NEW YORK (Kitco News) - Gold prices ended the U.S. day session moderately lower Monday and is hovering close to last week's 5.5-year low. Weighing on gold was the U.S. dollar index hitting a seven-month high.
'The USDX remains in a near-term price uptrend and the bulls have the firm technical advantage. Meantime, Nymex crude oil prices were lower and hit a three-month low overnight. Oil is trading just above $40.00 a barrel and bears are in solid technical control,' said Jim Wyckoff, Senior Technical Analyst for Kitco Metals in an interview on Monday.
Silver futures were also weaker and hit a six-year low today.
'The very negative trader attitudes toward gold and silver, including their bearish charts, have allowed the sellers to continue to have their way in the precious metals markets,' he said.

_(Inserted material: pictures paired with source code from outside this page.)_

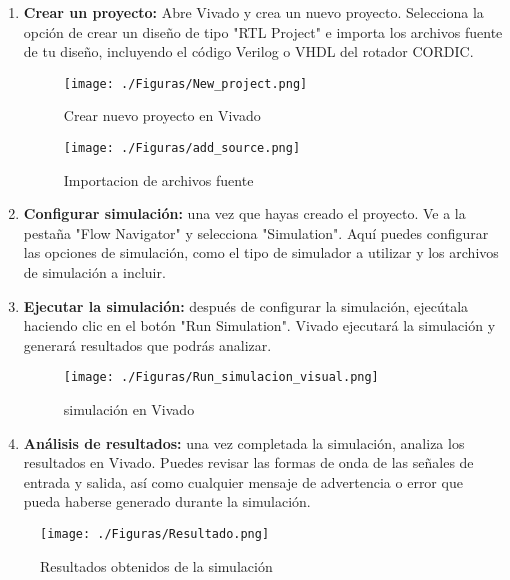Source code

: \documentclass[12pt,a4paper, twoside]{article} %
\begin{document}
\begin{enumerate}
    \item \textbf{Crear un proyecto:} Abre Vivado y crea un nuevo proyecto. Selecciona la opción de crear un diseño de tipo "RTL Project" e importa los archivos fuente de tu diseño, incluyendo el código Verilog o VHDL del rotador CORDIC.

    \begin{figure}[ht]
    \centering
    \texttt{[image: ./Figuras/New\_project.png]}
    \caption{Crear nuevo proyecto en Vivado}
    \label{fig:new_proyect}
    \end{figure}
    
        
    \begin{figure}[ht]
    \centering
    \texttt{[image: ./Figuras/add\_source.png]}
    \caption{Importacion de archivos fuente}
    \label{fig:add_source}
    \end{figure} 
       
   
    
    \item \textbf{Configurar simulación:} una vez que hayas creado el proyecto. Ve a la pestaña "Flow Navigator" y selecciona "Simulation". Aquí puedes configurar las opciones de simulación, como el tipo de simulador a utilizar y los archivos de simulación a incluir.

    
    \item \textbf{Ejecutar la simulación:} después de configurar la simulación, ejecútala haciendo clic en el botón "Run Simulation". Vivado ejecutará la simulación y generará resultados que podrás analizar.
    \begin{figure}[ht]
    \centering
    \texttt{[image: ./Figuras/Run\_simulacion\_visual.png]}
    \caption{simulación en Vivado}
    \label{fig:simulación}
    \end{figure}
    
   
        \item \textbf{Análisis de resultados:} una vez completada la simulación, analiza los resultados en Vivado. Puedes revisar las formas de onda de las señales de entrada y salida, así como cualquier mensaje de advertencia o error que pueda haberse generado durante la simulación.
\end{enumerate}


    \begin{figure}[ht]
    \centering
    \texttt{[image: ./Figuras/Resultado.png]}
    \caption{Resultados obtenidos de la simulación}
    \label{fig:esquema}
    \end{figure}
\end{document}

Wyckoff added, 'There is no doubt the precious metals bears are in a very comfortable position right now. Veteran traders and market watchers know that when attitudes about markets become extreme, that's the point at which the vast majority of the major trending price move has already occurred.'
Wyckoff said that no one can predict the future and see whether gold is at or near a bottom, however, he added, 'I am confident that with the trader psychology about the gold and silver markets-and the raw commodity sector in general-being so very negative, that the marketplace will be surprised when the aforementioned markets do end their price downtrends-and it will be sooner than most would ever reckon.'
However, Wyckoff's sentiment towards both gold and silver remains bearish, with both metals scoring 10% on his weekly market rating scale for precious metals. He noted that key levels of support for gold and silver are $1,100/oz and $14.44/oz, respectively. Meanwhile, gold support lies at $1,050 and silver's at $13.50 an ounce.
This article is commentary by an independent contributor. At the time of publication, the author held no positions in the stocks mentioned.